In the records below, find each line that holds "BARAgentMemory" and return it.

···

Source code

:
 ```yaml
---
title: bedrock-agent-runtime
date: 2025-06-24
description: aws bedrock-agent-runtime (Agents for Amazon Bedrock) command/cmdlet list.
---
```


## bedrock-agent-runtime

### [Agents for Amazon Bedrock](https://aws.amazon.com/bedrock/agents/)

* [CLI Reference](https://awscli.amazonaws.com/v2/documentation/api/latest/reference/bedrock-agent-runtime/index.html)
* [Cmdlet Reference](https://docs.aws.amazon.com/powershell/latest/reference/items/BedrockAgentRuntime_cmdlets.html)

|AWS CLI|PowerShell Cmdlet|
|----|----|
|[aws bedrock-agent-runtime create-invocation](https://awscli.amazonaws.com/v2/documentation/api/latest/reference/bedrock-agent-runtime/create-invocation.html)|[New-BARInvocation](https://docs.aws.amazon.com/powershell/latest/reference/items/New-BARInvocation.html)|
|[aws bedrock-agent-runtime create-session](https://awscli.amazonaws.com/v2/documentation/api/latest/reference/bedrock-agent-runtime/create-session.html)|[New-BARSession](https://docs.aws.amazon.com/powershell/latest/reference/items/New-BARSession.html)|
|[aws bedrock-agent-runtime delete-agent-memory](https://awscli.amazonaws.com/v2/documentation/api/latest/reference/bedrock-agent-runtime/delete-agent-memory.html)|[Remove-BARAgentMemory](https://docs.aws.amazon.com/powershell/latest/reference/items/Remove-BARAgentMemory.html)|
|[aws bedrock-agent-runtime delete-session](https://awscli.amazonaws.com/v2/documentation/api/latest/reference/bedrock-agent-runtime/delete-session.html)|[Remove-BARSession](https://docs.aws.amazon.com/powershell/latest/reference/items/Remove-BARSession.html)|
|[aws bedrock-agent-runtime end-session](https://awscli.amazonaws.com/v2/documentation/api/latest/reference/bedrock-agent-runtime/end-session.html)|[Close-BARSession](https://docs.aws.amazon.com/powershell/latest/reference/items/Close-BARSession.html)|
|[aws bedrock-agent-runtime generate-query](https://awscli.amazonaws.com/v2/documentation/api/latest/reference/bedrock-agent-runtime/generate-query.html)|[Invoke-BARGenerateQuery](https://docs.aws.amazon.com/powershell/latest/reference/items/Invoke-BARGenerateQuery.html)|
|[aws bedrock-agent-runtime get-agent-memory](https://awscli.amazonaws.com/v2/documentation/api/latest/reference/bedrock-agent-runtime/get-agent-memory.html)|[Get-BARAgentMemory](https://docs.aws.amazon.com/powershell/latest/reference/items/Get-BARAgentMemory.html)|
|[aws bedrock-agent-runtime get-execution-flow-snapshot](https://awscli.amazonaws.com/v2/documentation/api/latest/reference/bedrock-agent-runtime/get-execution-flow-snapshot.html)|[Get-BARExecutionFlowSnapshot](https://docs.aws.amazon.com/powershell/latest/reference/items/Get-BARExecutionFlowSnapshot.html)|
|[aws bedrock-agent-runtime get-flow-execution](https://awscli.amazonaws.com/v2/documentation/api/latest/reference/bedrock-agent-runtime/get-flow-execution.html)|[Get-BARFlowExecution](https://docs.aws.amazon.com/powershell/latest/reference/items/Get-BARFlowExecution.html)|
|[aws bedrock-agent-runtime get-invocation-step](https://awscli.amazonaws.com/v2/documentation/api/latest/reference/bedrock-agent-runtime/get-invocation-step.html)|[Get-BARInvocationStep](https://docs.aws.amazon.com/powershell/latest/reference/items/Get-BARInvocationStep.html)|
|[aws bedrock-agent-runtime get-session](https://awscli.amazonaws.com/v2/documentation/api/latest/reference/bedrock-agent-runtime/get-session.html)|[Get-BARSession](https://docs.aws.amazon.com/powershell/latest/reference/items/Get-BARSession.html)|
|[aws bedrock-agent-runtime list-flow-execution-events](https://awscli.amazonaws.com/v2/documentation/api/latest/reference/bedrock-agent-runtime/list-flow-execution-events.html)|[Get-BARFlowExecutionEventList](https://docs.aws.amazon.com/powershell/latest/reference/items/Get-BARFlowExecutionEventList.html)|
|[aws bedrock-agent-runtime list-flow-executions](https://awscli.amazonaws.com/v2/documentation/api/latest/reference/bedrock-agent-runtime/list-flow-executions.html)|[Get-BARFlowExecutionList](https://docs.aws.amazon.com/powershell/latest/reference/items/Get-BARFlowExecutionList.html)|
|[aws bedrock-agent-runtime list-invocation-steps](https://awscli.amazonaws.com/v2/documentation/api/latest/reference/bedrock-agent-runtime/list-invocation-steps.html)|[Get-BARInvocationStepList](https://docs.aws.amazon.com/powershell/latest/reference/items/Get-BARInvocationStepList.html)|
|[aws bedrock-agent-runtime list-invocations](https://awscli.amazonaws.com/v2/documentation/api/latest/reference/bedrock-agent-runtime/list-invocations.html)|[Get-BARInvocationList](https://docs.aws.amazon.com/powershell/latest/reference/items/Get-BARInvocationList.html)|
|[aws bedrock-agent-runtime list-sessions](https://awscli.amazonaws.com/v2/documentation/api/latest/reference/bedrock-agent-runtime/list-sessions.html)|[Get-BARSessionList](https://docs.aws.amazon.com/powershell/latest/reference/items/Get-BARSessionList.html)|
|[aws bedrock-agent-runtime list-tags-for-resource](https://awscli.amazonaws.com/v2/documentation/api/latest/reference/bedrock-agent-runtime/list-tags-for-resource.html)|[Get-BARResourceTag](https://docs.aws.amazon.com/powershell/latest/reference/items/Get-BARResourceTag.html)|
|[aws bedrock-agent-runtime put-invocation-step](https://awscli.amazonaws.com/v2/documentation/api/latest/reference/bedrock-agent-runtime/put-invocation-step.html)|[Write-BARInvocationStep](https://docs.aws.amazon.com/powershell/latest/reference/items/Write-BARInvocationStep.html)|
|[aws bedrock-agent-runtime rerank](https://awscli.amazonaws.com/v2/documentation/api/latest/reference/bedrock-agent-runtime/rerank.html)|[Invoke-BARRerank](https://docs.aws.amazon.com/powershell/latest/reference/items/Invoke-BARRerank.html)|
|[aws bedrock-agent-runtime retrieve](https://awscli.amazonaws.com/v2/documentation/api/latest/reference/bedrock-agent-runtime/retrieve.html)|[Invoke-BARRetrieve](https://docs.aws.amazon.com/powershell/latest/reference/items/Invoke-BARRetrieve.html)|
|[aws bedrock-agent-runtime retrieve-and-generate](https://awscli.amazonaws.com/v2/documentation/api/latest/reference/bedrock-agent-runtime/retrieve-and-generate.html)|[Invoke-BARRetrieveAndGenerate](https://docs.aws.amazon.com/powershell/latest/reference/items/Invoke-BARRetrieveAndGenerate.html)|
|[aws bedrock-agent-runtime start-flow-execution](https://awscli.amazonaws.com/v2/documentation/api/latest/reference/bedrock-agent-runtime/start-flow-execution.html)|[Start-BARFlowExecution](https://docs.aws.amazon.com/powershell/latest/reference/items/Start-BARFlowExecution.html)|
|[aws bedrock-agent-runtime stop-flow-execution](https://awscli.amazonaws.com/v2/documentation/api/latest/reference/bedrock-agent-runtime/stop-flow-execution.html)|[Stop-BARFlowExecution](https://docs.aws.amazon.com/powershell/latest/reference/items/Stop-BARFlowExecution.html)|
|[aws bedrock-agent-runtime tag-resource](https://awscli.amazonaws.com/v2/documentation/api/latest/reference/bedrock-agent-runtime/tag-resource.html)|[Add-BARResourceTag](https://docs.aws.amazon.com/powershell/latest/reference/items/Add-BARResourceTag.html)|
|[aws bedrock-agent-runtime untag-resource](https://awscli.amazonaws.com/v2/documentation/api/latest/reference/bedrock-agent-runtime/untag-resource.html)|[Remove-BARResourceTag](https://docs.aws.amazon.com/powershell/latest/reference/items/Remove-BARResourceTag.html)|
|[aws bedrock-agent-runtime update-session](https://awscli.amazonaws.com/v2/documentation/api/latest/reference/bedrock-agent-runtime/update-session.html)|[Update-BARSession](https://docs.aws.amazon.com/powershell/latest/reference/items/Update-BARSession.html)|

···

### [ANSWER SPACE]
|[aws bedrock-agent-runtime delete-agent-memory](https://awscli.amazonaws.com/v2/documentation/api/latest/reference/bedrock-agent-runtime/delete-agent-memory.html)|[Remove-BARAgentMemory](https://docs.aws.amazon.com/powershell/latest/reference/items/Remove-BARAgentMemory.html)|
|[aws bedrock-agent-runtime get-agent-memory](https://awscli.amazonaws.com/v2/documentation/api/latest/reference/bedrock-agent-runtime/get-agent-memory.html)|[Get-BARAgentMemory](https://docs.aws.amazon.com/powershell/latest/reference/items/Get-BARAgentMemory.html)|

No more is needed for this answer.